Using LJ for an Online Magazine
In a post here green_amber
speculates about producing a paper zine from some of the better LJ posts. This got me thinking about whether LJ would be a suitable format for publishing online mags, and I've come to the conclusion it would be. First though, a quick detour down memory lane to remind me of what was good and bad about producing a diskmag like ShareWorld.
A diskmag, (in ShareWorld's case, an Amiga one on floppies), sits somewhere between publishing a mag online and producing one on paper. Like a paper zine it can be given to someone in person or via snail-mail, but unlike the paper version it needs a computer to read it. So no matter how flash you might make the disc's labels, it just isn't a match for paper as a medium. If a paper mag's discovered years later you can instantly get into it. This ain't the same with Amiga floppies no more I'm afraid, or any format that requires a machine to read it. (flick
is best placed to say how similar or otherwise the content of ShareWorld was to the fanzines Green Amber's discussing.)

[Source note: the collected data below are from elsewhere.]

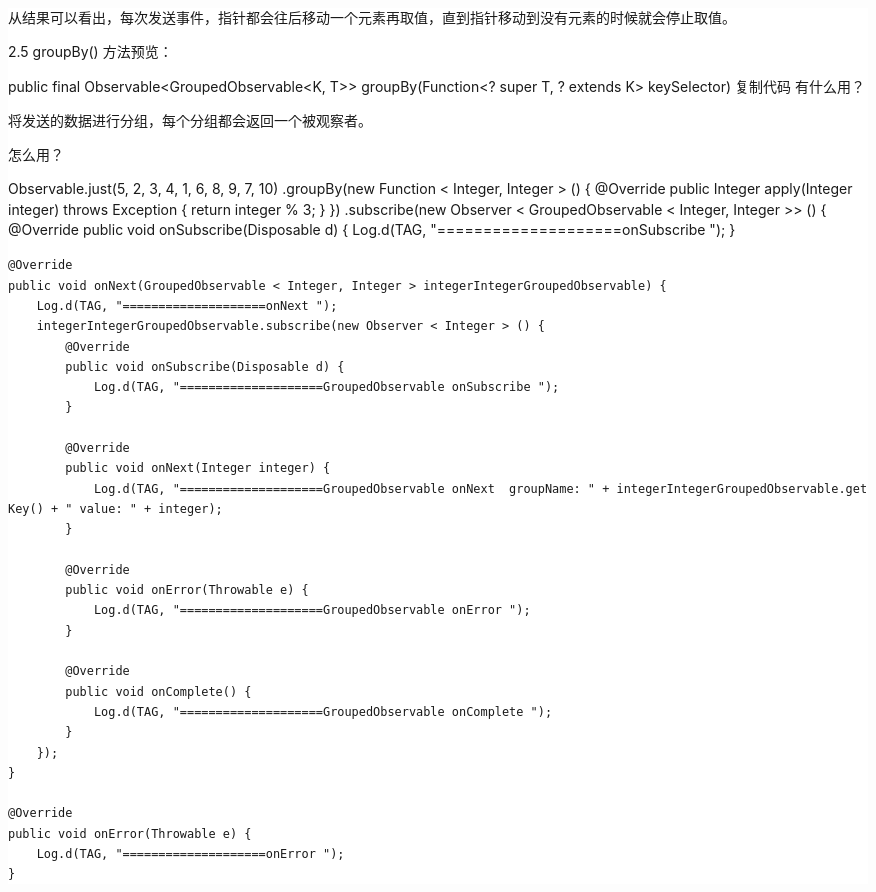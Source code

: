 从结果可以看出，每次发送事件，指针都会往后移动一个元素再取值，直到指针移动到没有元素的时候就会停止取值。

2.5 groupBy()
方法预览：

public final <K> Observable<GroupedObservable<K, T>> groupBy(Function<? super T, ? extends K> keySelector)
复制代码
有什么用？

将发送的数据进行分组，每个分组都会返回一个被观察者。

怎么用？

Observable.just(5, 2, 3, 4, 1, 6, 8, 9, 7, 10)
.groupBy(new Function < Integer, Integer > () {
    @Override
    public Integer apply(Integer integer) throws Exception {
        return integer % 3;
    }
})
.subscribe(new Observer < GroupedObservable < Integer, Integer >> () {
    @Override
    public void onSubscribe(Disposable d) {
        Log.d(TAG, "====================onSubscribe ");
    }

    @Override
    public void onNext(GroupedObservable < Integer, Integer > integerIntegerGroupedObservable) {
        Log.d(TAG, "====================onNext ");
        integerIntegerGroupedObservable.subscribe(new Observer < Integer > () {
            @Override
            public void onSubscribe(Disposable d) {
                Log.d(TAG, "====================GroupedObservable onSubscribe ");
            }

            @Override
            public void onNext(Integer integer) {
                Log.d(TAG, "====================GroupedObservable onNext  groupName: " + integerIntegerGroupedObservable.getKey() + " value: " + integer);
            }

            @Override
            public void onError(Throwable e) {
                Log.d(TAG, "====================GroupedObservable onError ");
            }

            @Override
            public void onComplete() {
                Log.d(TAG, "====================GroupedObservable onComplete ");
            }
        });
    }

    @Override
    public void onError(Throwable e) {
        Log.d(TAG, "====================onError ");
    }
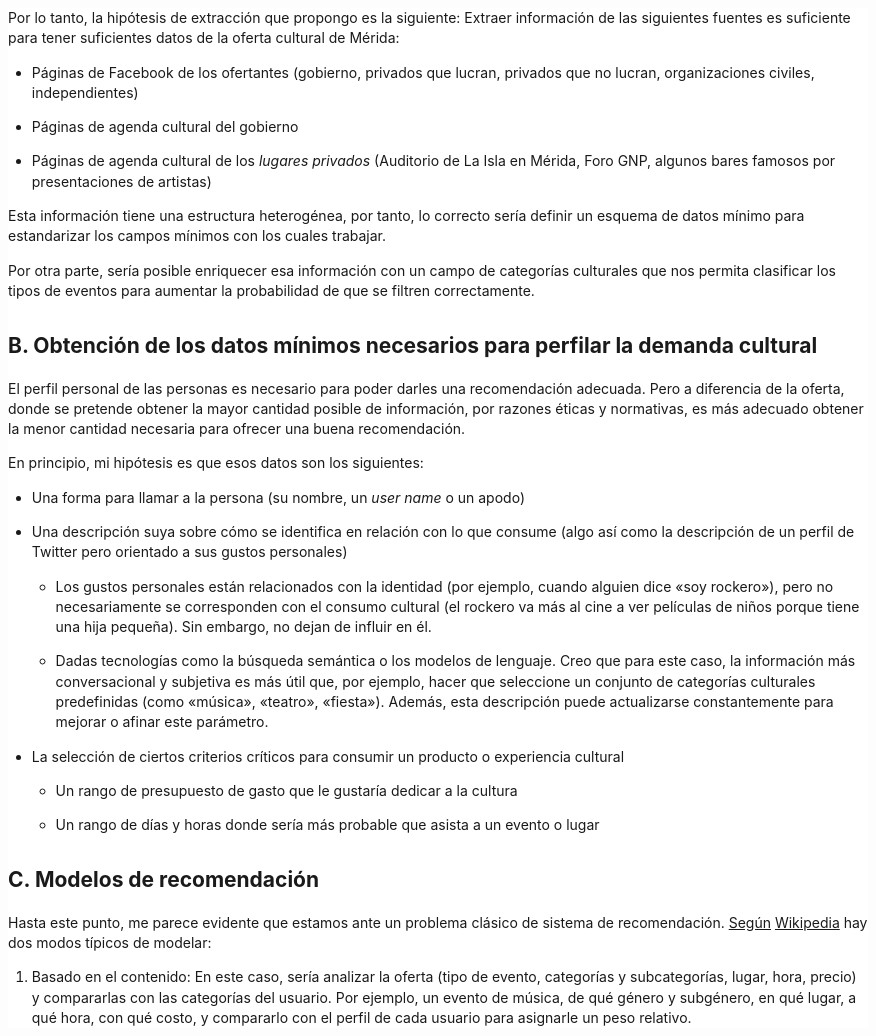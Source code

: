 Por lo tanto, la hipótesis de extracción que propongo es la siguiente: Extraer información de las siguientes fuentes es suficiente para tener suficientes datos de la oferta cultural de Mérida:

* Páginas de Facebook de los ofertantes (gobierno, privados que lucran, privados que no lucran, organizaciones civiles, independientes)

* Páginas de agenda cultural del gobierno

* Páginas de agenda cultural de los *lugares privados* (Auditorio de La Isla en Mérida, Foro GNP, algunos bares famosos por presentaciones de artistas)

Esta información tiene una estructura heterogénea, por tanto, lo correcto sería definir un esquema de datos mínimo para estandarizar los campos mínimos con los cuales trabajar.

Por otra parte, sería posible enriquecer esa información con un campo de categorías culturales que nos permita clasificar los tipos de eventos para aumentar la probabilidad de que se filtren correctamente.

## B. Obtención de los datos mínimos necesarios para perfilar la demanda cultural

El perfil personal de las personas es necesario para poder darles una recomendación adecuada. Pero a diferencia de la oferta, donde se pretende obtener la mayor cantidad posible de información, por razones éticas y normativas, es más adecuado obtener la menor cantidad necesaria para ofrecer una buena recomendación.

En principio, mi hipótesis es que esos datos son los siguientes:

* Una forma para llamar a la persona (su nombre, un *user name* o un apodo)

* Una descripción suya sobre cómo se identifica en relación con lo que consume (algo así como la descripción de un perfil de Twitter pero orientado a sus gustos personales)
  
  * Los gustos personales están relacionados con la identidad (por ejemplo, cuando alguien dice «soy rockero»), pero no necesariamente se corresponden con el consumo cultural (el rockero va más al cine a ver películas de niños porque tiene una hija pequeña). Sin embargo, no dejan de influir en él.
  
  * Dadas tecnologías como la búsqueda semántica o los modelos de lenguaje. Creo que para este caso, la información más conversacional y subjetiva es más útil que, por ejemplo, hacer que seleccione un conjunto de categorías culturales predefinidas (como «música», «teatro», «fiesta»). Además, esta descripción puede actualizarse constantemente para mejorar o afinar este parámetro.

* La selección de ciertos criterios críticos para consumir un producto o experiencia cultural
  
  * Un rango de presupuesto de gasto que le gustaría dedicar a la cultura
  
  * Un rango de días y horas donde sería más probable que asista a un evento o lugar

## C. Modelos de recomendación

Hasta este punto, me parece evidente que estamos ante un problema clásico de sistema de recomendación. [Según](https://en.wikipedia.org/wiki/Recommender_system) [Wikipedia](https://en.wikipedia.org/wiki/Recommender_system) hay dos modos típicos de modelar:

1. Basado en el contenido: En este caso, sería analizar la oferta (tipo de evento, categorías y subcategorías, lugar, hora, precio) y compararlas con las categorías del usuario. Por ejemplo, un evento de música, de qué género y subgénero, en qué lugar, a qué hora, con qué costo, y compararlo con el perfil de cada usuario para asignarle un peso relativo.
   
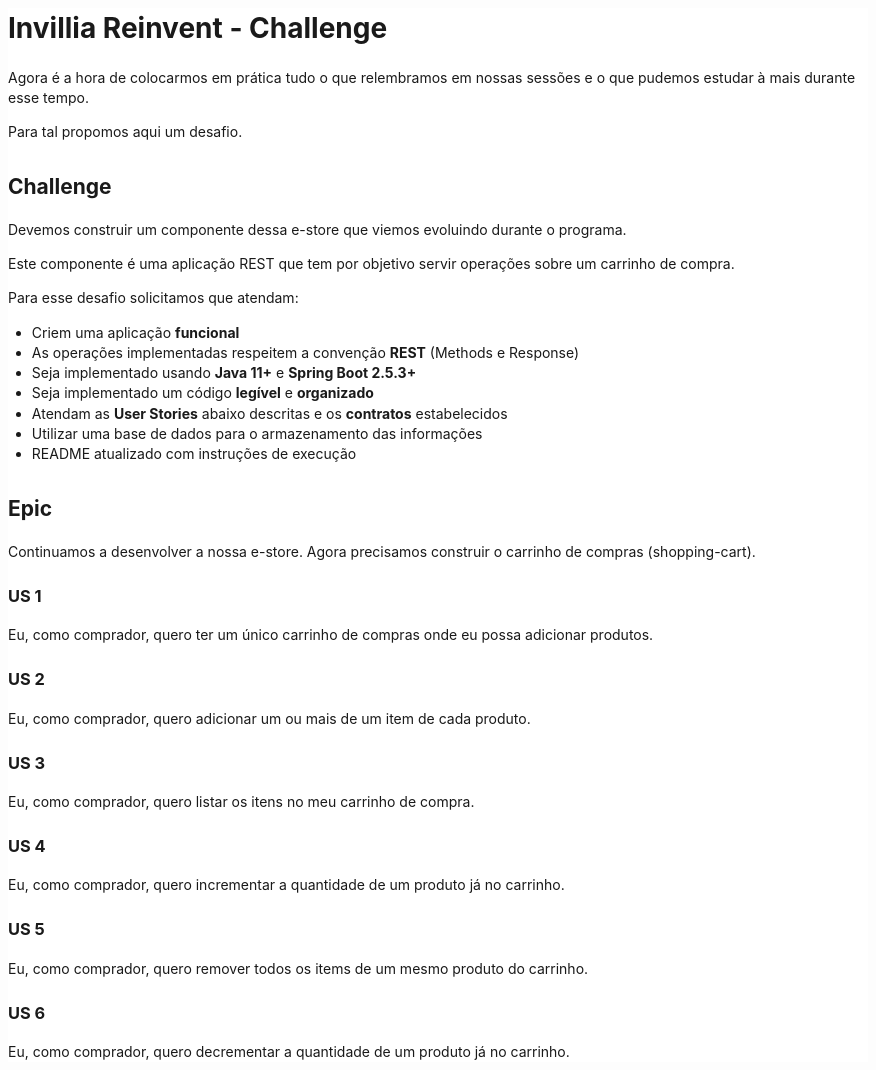 # Invillia Reinvent - Challenge

Agora é a hora de colocarmos em prática tudo o que relembramos em nossas sessões e o que pudemos estudar à mais durante esse tempo.

Para tal propomos aqui um desafio.


## Challenge

Devemos construir um componente dessa e-store que viemos evoluindo durante o programa. 

Este componente é uma aplicação REST que tem por objetivo servir operações sobre um carrinho de compra.

Para esse desafio solicitamos que atendam:
* Criem uma aplicação **funcional**
* As operações implementadas respeitem a convenção **REST** (Methods e Response)
* Seja implementado usando **Java 11+** e **Spring Boot 2.5.3+**
* Seja implementado um código **legível** e **organizado**
* Atendam as **User Stories** abaixo descritas e os **contratos** estabelecidos
* Utilizar uma base de dados para o armazenamento das informações
* README atualizado com instruções de execução


## Epic

Continuamos a desenvolver a nossa e-store. Agora precisamos construir o carrinho de compras (shopping-cart).

### US 1

Eu, como comprador, quero ter um único carrinho de compras onde eu possa adicionar produtos.

### US 2

Eu, como comprador, quero adicionar um ou mais de um item de cada produto.

### US 3

Eu, como comprador, quero listar os itens no meu carrinho de compra.

### US 4

Eu, como comprador, quero incrementar a quantidade de um produto já no carrinho.

### US 5

Eu, como comprador, quero remover todos os items de um mesmo produto do carrinho.

### US 6

Eu, como comprador, quero decrementar a quantidade de um produto já no carrinho.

But, going by Green Amber's post and its many replies, there were similarities between producing a dismag and a paper zine, one being the actual physical act of producing something real. Having completed a ShareWorld, I then had to duplicate X floppies of it, label them, put them in envelopes, address and stamp the envelopes, add short or long letters to each envelope, then post them. This could take a few days, depending on how late I'd been up the previous week trying to finish the damn thing. A lot of pointless extra work compared to sticking something online, but much more personal, and most everyone who received the mag replied, thus making it worth the effort.
Oh yes, and with me being a programmer, I eventually added a little program to allow people to give a rating to each article in the mag, along with any comments they wanted to say about the article. Shades of the LJ replies there. These were added to the next issue. (The mag itself was produced using a shareware program.)
There's another difference between paper and disk though, and that is the diskmag can easily be copied and spread around and people were encouraged to do so. No limited production runs with them and no control over whose hands they ended up in. This makes them closer to publishing online than on paper, in that anyone may end up reading them.
And that ends the short trip down memory lane for you... :-)
So to using LJ for publishing a magazine. Firstly, my definition of a magazine is something that comes out periodically, so a community that allows posts any old time, even if they're edited posts, doesn't to my mind equal a magazine. Thus I'd expect an LJ zine to appear every month or whatever, with comments on the articles being allowed to be added whenever people liked, but with no new articles appearing till the next issue came out.
Now an obvious problem with this is how to turn posts into articles in the same "issue". They'd of course be posted all on the same day, (this being the editor's job), but people wouldn't want them all to suddenly appear in their friends' pages. What they'd want would be just a front-page containing an index to the articles (ie, individual posts.) That'd let them know the mag was out and they could straight away click on what first interests them.
To achieve this, I'd suggest having two journals - one where the front-page/index-page was posted and another where the articles themselves are posted. People would then just friend the front-page journal as well as using it to find the back-issues.
So, unless I've overlooked something, a more or less typical magazine could be created using LJ in its current format.
Comments welcome, and anyone's free to use the idea if they think it'd work for them.